» **ACTIVITY**:
Within the data below, copy each line where the string "استخراج" is found.
SUPPLIED RECORDS section start
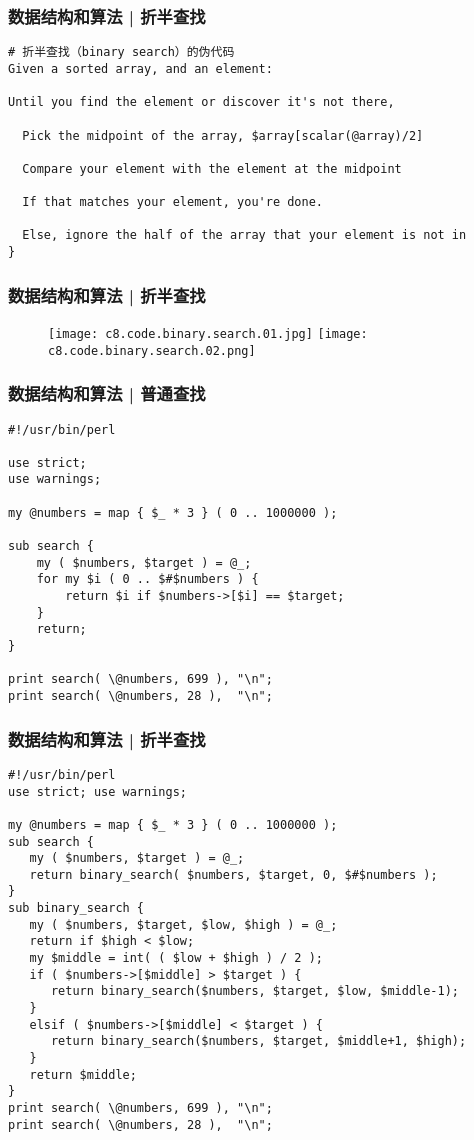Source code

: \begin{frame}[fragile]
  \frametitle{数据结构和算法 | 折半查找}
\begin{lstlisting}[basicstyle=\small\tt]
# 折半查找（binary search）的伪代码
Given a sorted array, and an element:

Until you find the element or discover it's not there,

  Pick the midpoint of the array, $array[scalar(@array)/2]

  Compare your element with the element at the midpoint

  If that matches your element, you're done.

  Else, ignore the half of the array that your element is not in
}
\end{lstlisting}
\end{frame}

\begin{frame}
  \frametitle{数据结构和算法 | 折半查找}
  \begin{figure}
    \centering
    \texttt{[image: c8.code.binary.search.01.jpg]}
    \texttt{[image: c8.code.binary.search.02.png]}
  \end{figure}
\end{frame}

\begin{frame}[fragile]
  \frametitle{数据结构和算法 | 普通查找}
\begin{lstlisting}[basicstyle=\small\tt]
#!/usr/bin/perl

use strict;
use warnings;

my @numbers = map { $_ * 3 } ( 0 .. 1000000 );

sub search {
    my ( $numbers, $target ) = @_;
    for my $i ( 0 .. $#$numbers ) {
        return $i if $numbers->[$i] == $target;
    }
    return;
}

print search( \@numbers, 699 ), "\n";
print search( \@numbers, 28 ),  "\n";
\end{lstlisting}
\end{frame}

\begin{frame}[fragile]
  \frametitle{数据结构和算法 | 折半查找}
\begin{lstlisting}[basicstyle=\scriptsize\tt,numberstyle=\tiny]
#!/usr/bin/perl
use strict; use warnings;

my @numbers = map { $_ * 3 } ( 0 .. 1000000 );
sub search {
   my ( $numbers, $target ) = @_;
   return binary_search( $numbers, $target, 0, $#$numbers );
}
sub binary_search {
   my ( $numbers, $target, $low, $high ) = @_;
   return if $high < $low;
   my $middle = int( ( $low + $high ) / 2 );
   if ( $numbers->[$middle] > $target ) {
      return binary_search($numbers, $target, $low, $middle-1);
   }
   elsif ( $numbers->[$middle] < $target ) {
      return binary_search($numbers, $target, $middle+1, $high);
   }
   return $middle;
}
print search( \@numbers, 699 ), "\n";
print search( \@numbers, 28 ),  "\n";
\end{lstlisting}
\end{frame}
SUPPLIED RECORDS section end
SUPPLIED RECORDS section start
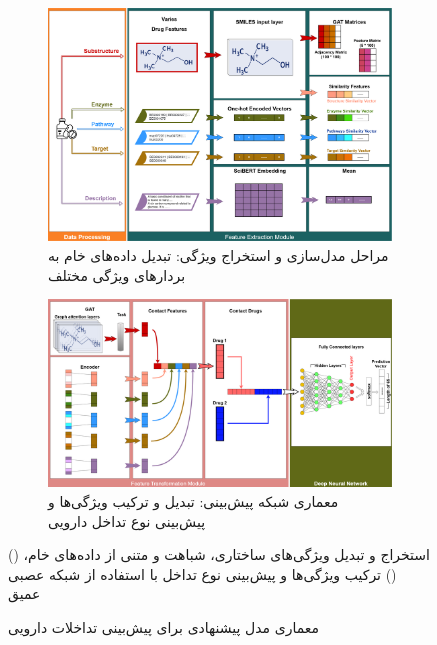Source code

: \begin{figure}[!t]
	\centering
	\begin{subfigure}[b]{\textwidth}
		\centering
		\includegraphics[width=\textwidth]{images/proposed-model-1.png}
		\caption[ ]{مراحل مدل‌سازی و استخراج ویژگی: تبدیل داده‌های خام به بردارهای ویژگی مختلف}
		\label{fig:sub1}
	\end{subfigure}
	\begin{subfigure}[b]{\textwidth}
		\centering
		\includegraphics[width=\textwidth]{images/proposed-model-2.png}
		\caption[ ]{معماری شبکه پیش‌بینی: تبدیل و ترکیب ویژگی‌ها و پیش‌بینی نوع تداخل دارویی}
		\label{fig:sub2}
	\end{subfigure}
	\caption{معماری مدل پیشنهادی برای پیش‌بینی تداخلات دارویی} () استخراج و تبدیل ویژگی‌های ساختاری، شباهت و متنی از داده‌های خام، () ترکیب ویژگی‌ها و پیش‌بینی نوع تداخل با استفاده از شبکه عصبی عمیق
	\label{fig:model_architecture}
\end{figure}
SUPPLIED RECORDS section end
» **RESPONSE AREA**:
		\caption[ ]{مراحل مدل‌سازی و استخراج ویژگی: تبدیل داده‌های خام به بردارهای ویژگی مختلف}
	\caption{معماری مدل پیشنهادی برای پیش‌بینی تداخلات دارویی} () استخراج و تبدیل ویژگی‌های ساختاری، شباهت و متنی از داده‌های خام، () ترکیب ویژگی‌ها و پیش‌بینی نوع تداخل با استفاده از شبکه عصبی عمیق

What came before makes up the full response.